Almost as striking in both form and colour as the eponymous gorge itself, the Five Ten Verdon is a rock shoe which stands apart from its contemporaries. Developed using an entirely new last shape, the Verdon aims to provide precision edging, adaptability across terrains and out-of-the-box comfort in a single package. The shoe resides within the upper echelons of the ‘Moderate’ section of Five Ten’s three climbing categories, alongside the longstanding and highly versatile Anasazi range. Five Ten Moderate Series (website description): “With their slightly downturned toes and medium heel tension, the models in this line are ideal for technical single and multiple pitch climbs where you need performance move after move. The shape is gently asymmetric for ramped up toe-power without compromising comfort.”

Overview & Features

In many ways the Verdon is akin to the Anasazi Pink in terms of general spec and technicality, however it offers a wholly different fit and is also by far the stiffest offering in the Five Ten range - even stiffer than the Anasazi White. The upper of the shoe combines a split leather outer with a Clarino (synthetic suede) lining, a combination which allows enough stretch for a customised fit without letting the shoe ‘bag out’ too much. I found the shoe stretched perhaps half size within a handful of sessions (this will vary on how tight you fit the shoe) but then held its shape for much of the rest of its lifespan. One thing I particularly like about the Clarino lining is its performance in hot climates or conditions. In these situations, the pulling on and off of rock shoes can take its toll on the feet, as softened, sweaty skin can become grazed against the often quite abrasive surface of some other rock shoe lining materials. The Clarino has an almost micro fleece like texture and even when moist does not drag the skin when frequently pulling one's shoes on and off.

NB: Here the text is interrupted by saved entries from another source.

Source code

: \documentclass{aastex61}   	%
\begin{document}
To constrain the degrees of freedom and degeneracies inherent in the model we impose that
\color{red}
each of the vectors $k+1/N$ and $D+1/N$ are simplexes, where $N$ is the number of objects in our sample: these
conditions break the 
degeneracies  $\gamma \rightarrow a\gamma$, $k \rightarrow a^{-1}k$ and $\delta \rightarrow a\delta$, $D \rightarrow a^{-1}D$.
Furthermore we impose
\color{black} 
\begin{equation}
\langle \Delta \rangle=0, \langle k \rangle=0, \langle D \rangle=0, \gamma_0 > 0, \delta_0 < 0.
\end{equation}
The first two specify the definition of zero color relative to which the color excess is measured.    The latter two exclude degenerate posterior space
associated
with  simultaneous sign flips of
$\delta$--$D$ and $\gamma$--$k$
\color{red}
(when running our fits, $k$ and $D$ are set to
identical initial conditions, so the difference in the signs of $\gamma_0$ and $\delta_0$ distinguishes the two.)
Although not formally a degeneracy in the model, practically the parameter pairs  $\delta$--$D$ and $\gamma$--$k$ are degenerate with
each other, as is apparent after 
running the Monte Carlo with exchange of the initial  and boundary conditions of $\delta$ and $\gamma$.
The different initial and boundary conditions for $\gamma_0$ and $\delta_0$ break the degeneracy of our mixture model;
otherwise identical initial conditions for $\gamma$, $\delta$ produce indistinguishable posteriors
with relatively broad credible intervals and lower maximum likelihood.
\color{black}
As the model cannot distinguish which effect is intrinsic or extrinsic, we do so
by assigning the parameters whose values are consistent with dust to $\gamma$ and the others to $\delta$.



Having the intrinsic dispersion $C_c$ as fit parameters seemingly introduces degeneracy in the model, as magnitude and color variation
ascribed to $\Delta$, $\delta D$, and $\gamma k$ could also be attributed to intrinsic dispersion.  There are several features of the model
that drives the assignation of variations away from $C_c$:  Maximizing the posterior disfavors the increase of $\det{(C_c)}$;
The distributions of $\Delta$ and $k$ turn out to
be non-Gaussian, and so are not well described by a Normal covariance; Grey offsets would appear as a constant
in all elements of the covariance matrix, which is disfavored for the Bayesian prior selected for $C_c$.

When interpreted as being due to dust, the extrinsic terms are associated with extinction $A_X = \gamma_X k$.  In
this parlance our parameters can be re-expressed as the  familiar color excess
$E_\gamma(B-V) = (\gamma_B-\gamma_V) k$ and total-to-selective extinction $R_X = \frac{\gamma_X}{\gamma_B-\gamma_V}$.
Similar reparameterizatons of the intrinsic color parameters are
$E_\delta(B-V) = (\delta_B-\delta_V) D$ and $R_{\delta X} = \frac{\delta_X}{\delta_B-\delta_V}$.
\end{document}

The base of the Verdon comes armed with 5mm of Five Ten’s classic Stealth C4 rubber, the most adaptable and versatile compound used by the brand and one that needs no further hype from me. Interestingly, the midsole is currently unique in using a thermoplastic compound combined with moulded EVA. This production method is designed so that the shoe fills in the dead space of the foot’s natural curves, supporting your bone and muscle structure as well as holding an edge throughout the usable life of the product. To the latter I can certainly confirm it performs as advertised. In fact if edging and/or precision pocket footwork is your bag then this is certainly a shoe worth consideration. The lacing system is a traditional set-up which performs perfectly adequately, whilst the tongue utilises the drilled, mesh covered foam seen in many of the brand’s newer models. This is extremely comfortable and certainly aids with breathability in warmer climes. Finally, two chunky pull tabs combine perfectly with the silky Clarino lining to make pulling the shoes on and off a breeze, no matter how tight they've been fitted.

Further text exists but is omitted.